After their 2-1 League Cup defeat of heavily favoured Arsenal, it is fit and proper for Birmingham City to celebrate. Behind the opportunism of Obafemi Martins, the calamity of Wojcieh Szczesny & Laurent Koscielny and the Scots' management nous of Alex McLeish, the Blues have won their first silverware since the old Division Two (now League 1) title in 1995. In all probability this is the biggest win in club history and the first time the side have won the League Cup since 1963.
McLeish must take the much of the credit, just as Wenger cannot be totally absolved of blame. City last year finished ninth in the Premiership on re-entering the division after a year in the Championship. This was their highest league position for over forty years as veterans such as Barry Ferguson and Lee Bowyer combined with a breakout season from Joe Hart to vault the Brummies into the top half. When Hart returned to parent club Manchester City, McLeish replaced him with the able Ben Foster to maintain a defence now reputed for stinginess. By combining several senior Premiership players with the cream of the Championship - chiefly centre-back England aspirants Roger Johnson and Scott Dann - and classy loan signees Aliaksandr Hleb, David Bentley and Obafemi Martins, the rednut Scot has built a squad with both the strength to operate in Birmingham's long-held defensive posture, but also the outrageous talent needed to generate those moments of magic requried to upset the big boys. In theory, anyway. The Blues haven't done so this season and are only two points above the relegation zone and far from safety. Foster, though good enough to be England's second choice isn't of the same blue chip quality as Hart and has played well, but not in the same "I'm in the zone all year" fashion that earned Hart his current, deserved rep.
And if McLeish takes - quite correctly - the credit for masterminding this triumph, then he should also take a portion of the blame for the Brummie plight. The team has spent considerable, but not award-winning, sums in introducing reputed class to surround an uncompromising spine; an exercise which could not be judged as a complete success. Even so, this title ensures McLeish receives a passing grade for this season and also for no other reason than he seems like he's trying to make positive changes. During both summer and winter transfer windows, McLeish confirmed a plethora of new bodies were asked to relocate to St Andrews but were unwilling to journey to England's infamously grim second city. Though this triumph - like Tottenham's in 2007 - may provide a springboard for a more positive last third of the season, the victory could also distract them and further complicate avoiding the drop. The workmanlike approach favoured by several City players makes this an unlikely option but still possible.
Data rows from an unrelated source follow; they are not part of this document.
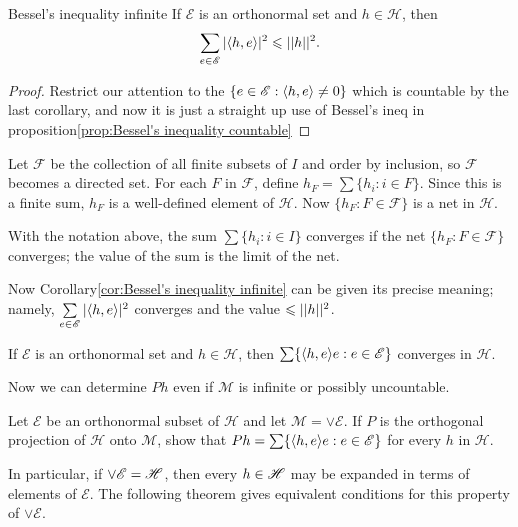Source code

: \begin{corollary}{}{Bessel's inequality infinite}
    If $\mathscr{E}$ is an orthonormal set and $h\in\mathscr{H}$, then
    \begin{align*}
        \sum\limits_{e\in\mathscr{E}}|\langle h,e\rangle|^2\leqslant ||h||^2.
    \end{align*}
\end{corollary}

\begin{proof}
    Restrict our attention to the $\{e \in\mathscr{E} : \langle h,e\rangle\neq 0\}$ which is countable
    by the last corollary, and now it is just a straight up use of Bessel's ineq in proposition\ref{prop:Bessel's inequality countable}
\end{proof}

Let $\mathscr{F}$ be the collection of all finite subsets of $I$ and order 
by inclusion, so $\mathscr{F}$ becomes a directed set. 
For each $F$ in $\mathscr{F}$, define 
$h_F=\sum \{h_i:i\in F\}$. 
Since this is a finite sum, $h_F$ is a well-defined element of $\mathscr{H}$. 
Now $\{h_F: F\in\mathscr{F}\}$ is a net in $\mathscr{H}$.

\begin{definition}{}{}
    With the notation above, the sum $\sum\{h_i:i\in I\}$ converges if 
the net $\{ h_F: F \in\mathscr{F}\}$ converges; the value of the sum is the limit of the net.
\end{definition}

Now Corollary\ref{cor:Bessel's inequality infinite} 
can be given its precise meaning; namely, 
$\sum\limits_{e\in\mathscr{E}}|\langle h,e\rangle|^2$ converges 
and the value $\leqslant ||h||^2$.

\begin{lemma}{}{}
    If $\mathscr{E}$ is an orthonormal set and $h\in\mathscr{H}$,
    then $\sum\{\langle h,e\rangle e:e\in\mathscr{E}\}$ converges in $\mathscr{H}$.
\end{lemma}

Now we can determine $Ph$ even if $\mathscr{M}$ is infinite or possibly uncountable.
\begin{corollary}{}{}
    Let $\mathscr{E}$ be an orthonormal subset of $\mathscr{H}$ and let $\mathscr{M}=\vee \mathscr{E}$. 
    If $P$ is the orthogonal projection of $\mathscr{H}$ onto $\mathscr{M}$,
    show that $Ph=\sum\{\langle h,e\rangle e:e\in\mathscr{E}\}$ for every $h$ in $\mathscr{H}$.
\end{corollary}


In particular, if $\vee \mathscr{E}=\mathscr{H}$, then every $h\in \mathscr{H}$ 
may be expanded in terms of elements of $\mathscr{E}$. 
The following theorem gives equivalent conditions for 
this property of $\vee \mathscr{E}$.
Though it was injury, youth and inexperience which cost Arsenal this title - Szczesny is 20 and it's Koscielny's first year with the Gunners - Arsene Wenger now may be willing to consider the possibility that his constant refusal to reinforce a notably shaky backline could be a flawed policy. Walcott's pace and Fabregas' needle-threading aside, Szczesny is a debatable second-stringer - albeit one with enormous potential - who has played well in recent outings and although Koscielny cost a reported €8.45 million and came off his best performance of the year against Barcelona, several Emirates cognoscenti don't view him as either an adequate or long-term centre-back candidate. The problem between the two was a simple, (probable) one-time communication dysfunction which allowed Martins his "easiest goal". Though Wenger wasn't on the pitch and selected a team capable of defeating City, he was selecting from the best players he had available: no Mark Schwarzer or Gary Cahill - two players linked heavily with a move to North London during summer - among them.
For City, the results are curious. Entry into next year's Europa League and a trophy to end the drought that's plagued the club for long stretches of it's existence are wonderful results for the season but are not necessarily first priorities. Individually it's a great achievement, but one which would be tarnished should the club finish the year in the drop zone. Craig Gardner's season has been one of quality and lucky underpants and the man whose name must always be prefixed with "Giant Serbian striker", Giant Serbian striker Nikola Zigic, has since New Year found the net more regularly than in his disastrous first half-year in the midlands.
With the midseason arrival of Martins, the club has reasons for optimism beyond European jaunts next year but the path home isn't horrible: their next seven matches should be considered "winnable", coming against WBA, Everton, Bolton, Wigan, Blackburn and Sunderland before two big four clubs. Then follow Wolves, Newcastle and Fulham before finishing the year at Tottenham. There are several clubs with much harder runs home and the bounce hopefully provided by their Cup win should see them through. Although local rivals Wolves have picked up recently, as have West Ham, Wigan's terminal slide into the Championship coupled with West Brom's seeming inability to stay in the Premiership for more than one season at a time should mean that one relegation spot is available and an unwary Brum may yet fill it.